Usually, heat can be transported through a material either by the motions of its atoms or its electrons. For metals, where the electrons can flow freely, they conduct both heat and electricity very well, so they would not be good thermoelectrics. In semiconductors, by contrast, most of the electrons cannot flow freely and thus both the electrical and thermal conductivity might be balanced to meet the thermoelectric requirements. Whilst these materials are solids where the atoms cannot flow, heat can still move via the vibration of their atoms around their equilibrium position in the crystalline lattice. These collective vibrations maybe described mathematically as quasiparticles called phonons and it is these phonons that transport heat around the material.

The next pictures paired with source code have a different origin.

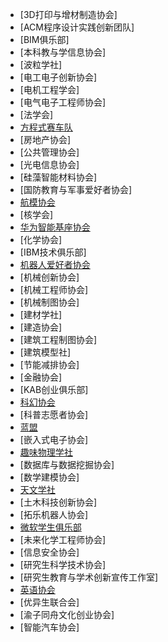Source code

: - [3D打印与增材制造协会]
- [ACM程序设计实践创新团队]
- [BIM俱乐部]
- [本科教与学信息协会]
- [波粒学社]
- [电工电子创新协会]
- [电机工程学会]
- [电气电子工程师协会]
- [法学会]
- [方程式赛车队](方程式赛车队.md)
- [房地产协会]
- [公共管理协会]
- [光电信息协会]
- [硅藻智能材料协会]
- [国防教育与军事爱好者协会]
- [航模协会](航模协会.md)
- [核学会]
- [华为智能基座协会](华为智能基座协会.md)
- [化学协会]
- [IBM技术俱乐部]
- [机器人爱好者协会](机器人爱好者协会.md)
- [机械创新协会]
- [机械工程师协会]
- [机械制图协会]
- [建材学社]
- [建造协会]
- [建筑工程制图协会]
- [建筑模型社]
- [节能减排协会]
- [金融协会]
- [KAB创业俱乐部]
- [科幻协会](科幻协会.md)
- [科普志愿者协会]
- [蓝盟](蓝盟.md)
- [嵌入式电子协会]
- [趣味物理学社](趣味物理学社.md)
- [数据库与数据挖掘协会]
- [数学建模协会]
- [天文学社](天文学社.md)
- [土木科技创新协会]
- [拓乐机器人协会]
- [微软学生俱乐部](微软学生俱乐部.md)
- [未来化学工程师协会]
- [信息安全协会]
- [研究生科学技术协会]
- [研究生教育与学术创新宣传工作室]
- [英语协会](英语协会.md)
- [优异生联合会]
- [渝子同舟文化创业协会]
- [智能汽车协会]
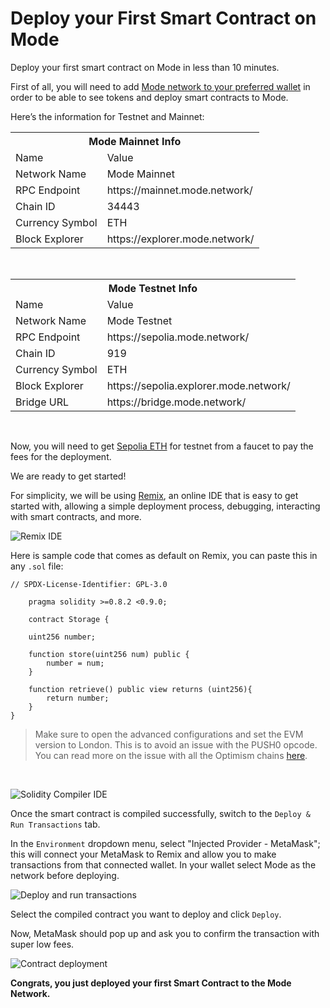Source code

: 
# Deploy your First Smart Contract on Mode

Deploy your first smart contract on Mode in less than 10 minutes. 

First of all, you will need to add [Mode network to your preferred wallet](https://docs.mode.network/mode-developer-mainnet/using-mode-mainnet) in order to be able to see tokens and deploy smart contracts to Mode. 

Here’s the information for Testnet and Mainnet:


<div style="text-align: center;">
  <table>
    <tr>
      <th colspan="2">Mode Mainnet Info</th>
    </tr>
    <tr>
      <td >Name</td>
      <td >Value</td>
    </tr>
    <tr>
        <td>Network Name</td>
        <td>Mode Mainnet</td>
    </tr>
    <tr>
        <td>RPC Endpoint</td>
        <td>https://mainnet.mode.network/</td>
    </tr>
    <tr>
        <td>Chain ID</td>
        <td>34443</td>
    </tr>
    <tr>
        <td>Currency Symbol</td>
        <td>ETH</td>
    </tr>
    <tr>
        <td>Block Explorer</td>
        <td>https://explorer.mode.network/</td>
    </tr>
  </table>
</div>

<br/>

<div style="text-align: center;">
  <table>
    <tr>
      <th colspan="2">Mode Testnet Info</th>
    </tr>
    <tr>
      <td >Name</td>
      <td >Value</td>
    </tr>
    <tr>
        <td>Network Name</td>
        <td>Mode Testnet</td>
    </tr>
    <tr>
        <td>RPC Endpoint</td>
        <td>https://sepolia.mode.network/</td>
    </tr>
    <tr>
        <td>Chain ID</td>
        <td>919</td>
    </tr>
    <tr>
        <td>Currency Symbol</td>
        <td>ETH</td>
    </tr>
    <tr>
        <td>Block Explorer</td>
        <td>https://sepolia.explorer.mode.network/</td>
    </tr>
    <tr>
        <td>Bridge URL</td>
        <td>https://bridge.mode.network/</td>
    </tr>
  </table>
</div>

<br/>

Now, you will need to get [Sepolia ETH](https://docs.mode.network/tools/testnet-faucets) for testnet from a faucet to pay the fees for the deployment. 

We are ready to get started!

For simplicity, we will be using [Remix](https://docs.mode.network/build-on-mode/deploying-a-smart-contract/using-remix), an online IDE that is easy to get started with, allowing a simple deployment process, debugging, interacting with smart contracts, and more.

![Remix IDE](https://cdn.hashnode.com/res/hashnode/image/upload/v1706551770268/OEHDn1Cp_.png "Remix IDE")


Here is sample code that comes as default on Remix, you can paste this in any `.sol` file:

    // SPDX-License-Identifier: GPL-3.0

        pragma solidity >=0.8.2 <0.9.0;

        contract Storage {

        uint256 number;
        
        function store(uint256 num) public {
            number = num;
        }

        function retrieve() public view returns (uint256){
            return number;
        }
    }
    

> Make sure to open the advanced configurations and set the EVM version to London. This is to avoid an issue with the PUSH0 opcode. You can read more on the issue with all the Optimism chains [here](https://community.optimism.io/docs/developers/build/differences/#opcode-differences).

<br/>

![Solidity Compiler IDE](https://cdn.hashnode.com/res/hashnode/image/upload/v1706551886961/1vWR1s6oV.png?auto=format "Solidity Compiler IDE")

Once the smart contract is compiled successfully, switch to the `Deploy & Run Transactions` tab.

In the `Environment` dropdown menu, select "Injected Provider - MetaMask"; this will connect your MetaMask to Remix and allow you to make transactions from that connected wallet. In your wallet select Mode as the network before deploying.

![Deploy and run transactions](https://cdn.hashnode.com/res/hashnode/image/upload/v1706551941302/1X7JUaUJy.png?auto=format "Deploy and run transactions")

Select the compiled contract you want to deploy and click `Deploy`.

Now, MetaMask should pop up and ask you to confirm the transaction with super low fees.

![Contract deployment](https://cdn.hashnode.com/res/hashnode/image/upload/v1706551970198/jLsnnEktZ.png "Contract deployment")

<strong>Congrats, you just deployed your first Smart Contract to the Mode Network.</strong>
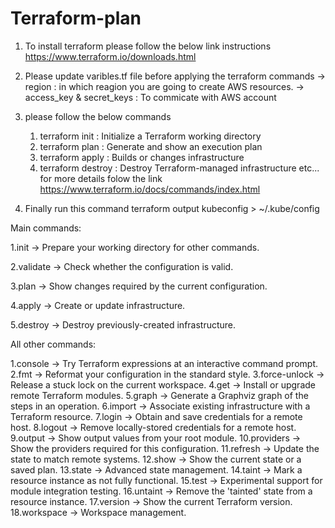 # Terraform-plan

1. To install terraform please follow the below link instructions 
   https://www.terraform.io/downloads.html

2. Please update varibles.tf file before applying the terraform commands
   -> region : in which reagion you are going to create AWS resources.
   -> access_key & secret_keys : To commicate with AWS account

3. please follow the below commands
   1. terraform init : Initialize a Terraform working directory
   2. terraform plan : Generate and show an execution plan
   3. terraform apply : Builds or changes infrastructure
   4. terraform destroy : Destroy Terraform-managed infrastructure etc...
    for more details folow the link https://www.terraform.io/docs/commands/index.html


4. Finally run this command
   terraform output kubeconfig > ~/.kube/config

Main commands:

  1.init        ->   Prepare your working directory for other commands.
  
  2.validate    ->   Check whether the configuration is valid.

  3.plan        ->   Show changes required by the current configuration.
  
  4.apply       ->   Create or update infrastructure.
  
  5.destroy     ->   Destroy previously-created infrastructure.

All other commands:

  1.console      ->  Try Terraform expressions at an interactive command prompt.
  2.fmt          ->  Reformat your configuration in the standard style.
  3.force-unlock ->  Release a stuck lock on the current workspace.
  4.get          ->  Install or upgrade remote Terraform modules.
  5.graph        ->  Generate a Graphviz graph of the steps in an operation.
  6.import       ->  Associate existing infrastructure with a Terraform resource.
  7.login        ->  Obtain and save credentials for a remote host.
  8.logout       ->  Remove locally-stored credentials for a remote host.
  9.output       ->  Show output values from your root module.
  10.providers   ->  Show the providers required for this configuration.
  11.refresh     ->  Update the state to match remote systems.
  12.show        ->  Show the current state or a saved plan.
  13.state       ->  Advanced state management.
  14.taint       ->  Mark a resource instance as not fully functional.
  15.test        ->  Experimental support for module integration testing.
  16.untaint     ->  Remove the 'tainted' state from a resource instance.
  17.version     ->  Show the current Terraform version.
  18.workspace   ->  Workspace management.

The amount of heat that can be transported depends on the 'speed' of the phonons and how 'obstructed' they are. Materials with heavier atoms such as bismuth, lead and tellurium (Bi, Pb and Te) have low phonon velocities and therefore low thermal conductivities. The phonon velocity is also affected by how strongly the atoms are bonded to each other, as weaker bonding results in lower phonon velocities. In addition, the phonons can be impeded (or 'scattered') by gaps in the crystal structure called vacancies. This process is called defect scattering.

In this study, the researchers from China, Japan, Australia and elsewhere used the MARI spectrometer at ISIS to measure the phonon modes in several candidate thermoelectric materials formed as Zintl phases, which are characterised by strong ionic bonding, in particular the compounds: SrCuSb, SrAgSb and Sr2ZnSb2.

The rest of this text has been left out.